Canucks like to pitch in. We just can't help it, it’s just who we are.
And for years, agencies such as the Canadian International Development Agency have shipped people and resources to regions torn by war, poverty or natural disasters. Under the Katimavik program, youth have helped cultures within our own borders. But we are only just starting to tap the rising global appetite for “philanthropic travel.” Call it “voluntourism.” It’s the next wave.
Voluntourism will be a key growth area in travel over the next four years, according to 2006 Euromonitor International announcement. A 2006 Travel Industry Association and Synovate survey found nearly one-quarter of travellers were considering a volunteer, or service-oriented, vacation.
“The domestic potential for voluntourism within Canada is huge,” says David Clemmons, founder of Voluntourism.org, a research and information hub focusing on the surging global population of travellers who want to give something back to the places they visit. “There are indigenous cultures that can be supported, and there will be a great number of both environmental and personal challenges ahead as a result of climate change.”

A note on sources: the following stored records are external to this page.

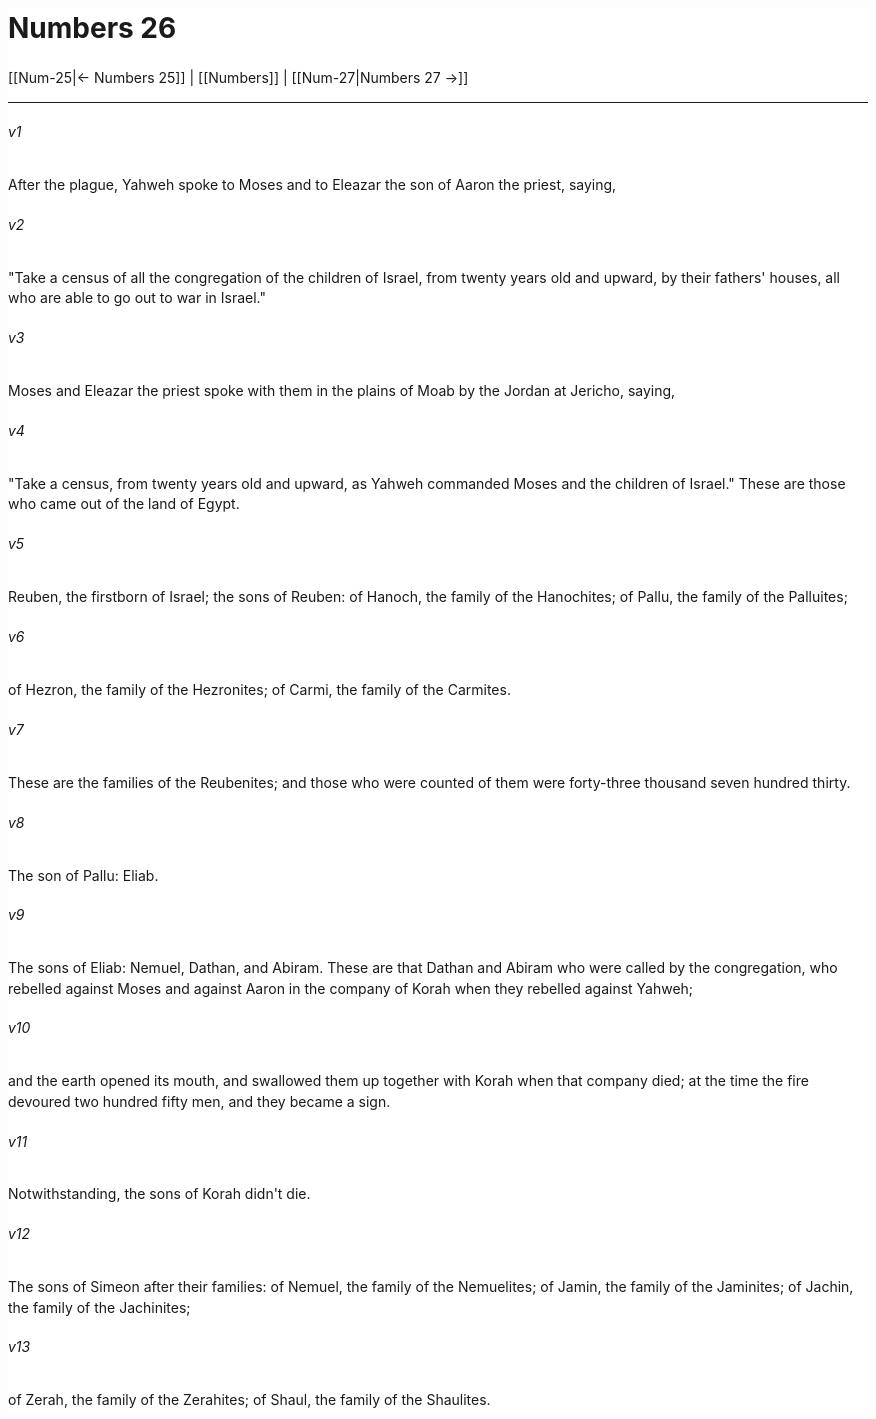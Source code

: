 # Numbers 26

[[Num-25|← Numbers 25]] | [[Numbers]] | [[Num-27|Numbers 27 →]]
***



###### v1 
After the plague, Yahweh spoke to Moses and to Eleazar the son of Aaron the priest, saying, 

###### v2 
"Take a census of all the congregation of the children of Israel, from twenty years old and upward, by their fathers' houses, all who are able to go out to war in Israel." 

###### v3 
Moses and Eleazar the priest spoke with them in the plains of Moab by the Jordan at Jericho, saying, 

###### v4 
"Take a census, from twenty years old and upward, as Yahweh commanded Moses and the children of Israel." These are those who came out of the land of Egypt. 

###### v5 
Reuben, the firstborn of Israel; the sons of Reuben: of Hanoch, the family of the Hanochites; of Pallu, the family of the Palluites; 

###### v6 
of Hezron, the family of the Hezronites; of Carmi, the family of the Carmites. 

###### v7 
These are the families of the Reubenites; and those who were counted of them were forty-three thousand seven hundred thirty. 

###### v8 
The son of Pallu: Eliab. 

###### v9 
The sons of Eliab: Nemuel, Dathan, and Abiram. These are that Dathan and Abiram who were called by the congregation, who rebelled against Moses and against Aaron in the company of Korah when they rebelled against Yahweh; 

###### v10 
and the earth opened its mouth, and swallowed them up together with Korah when that company died; at the time the fire devoured two hundred fifty men, and they became a sign. 

###### v11 
Notwithstanding, the sons of Korah didn't die. 

###### v12 
The sons of Simeon after their families: of Nemuel, the family of the Nemuelites; of Jamin, the family of the Jaminites; of Jachin, the family of the Jachinites; 

###### v13 
of Zerah, the family of the Zerahites; of Shaul, the family of the Shaulites.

Here, a handful of trips and organizations that connect helping hands with Canadian projects and communities in need:
Eden Valley Reserve, AB
The Global Citizens Network, a US non-profit foundation based in Saint Paul, MN, organizes trips of teams of six to 12 volunteers to spend a week or three living and working, eating local food, and experiencing the challenges and rewards of life in small rural communities. In 2008, the group will take a team onto the Eden Valley Reserve, a Stoney Nakoda First Nations settlement in southern Alberta. Volunteers will be assigned projects designed to maintain their culture, language or way of life. A US $800 fee covers program costs.
www.globalcitizens.org
Willing Workers on Organic Farms
This international organization is very active in Canada; 600-plus working farms from almost every province and territory accept unpaid labourers from within Canada and around the world. Volunteers join life on a working organic farm or ranch for one or two weeks — pitching in on whatever is required — in exchange for free room and board. Expect hard, rewarding work, and a rich cultural experience.
www.wwoof.ca
Operation Beaver
Frontiers Foundation, an Aboriginal nonprofit group based in Toronto, ON, places volunteers in remote First Nations communities in the Northwest Territories, Nunuvat or the Yukon Territory. Volunteers work in either educational settings — teaching and tutoring youth — or a housing construction program, building or renovating homes for Northern disadvantaged peoples.
www.frontiersfoundation.ca
Conservation Holidays with The Land Conservancy
Help build duck nesting boxes on the Horsefly River in the Chilcotin, or remove invasive species from sensitive Gulf Islands ecosystems, or pitch in on a working Vancouver Island farm. This non-profit charitable land trust puts willing hands to work helping to protect and restore a wide variety of Canadian wilderness and heritage sites in British Columbia.
www.conservancy.bc.ca/conservationholidays/
Earthwatch Institute
Earthwatch Institute is a US Maynard, MA-based non-profit organization matching volunteers with scientists conducting research in a wide variety of fields — including expeditions to investigate climate-change impacts in the far north. Volunteers help underwrite the costs of expeditions, which can run from $395 to $4,000.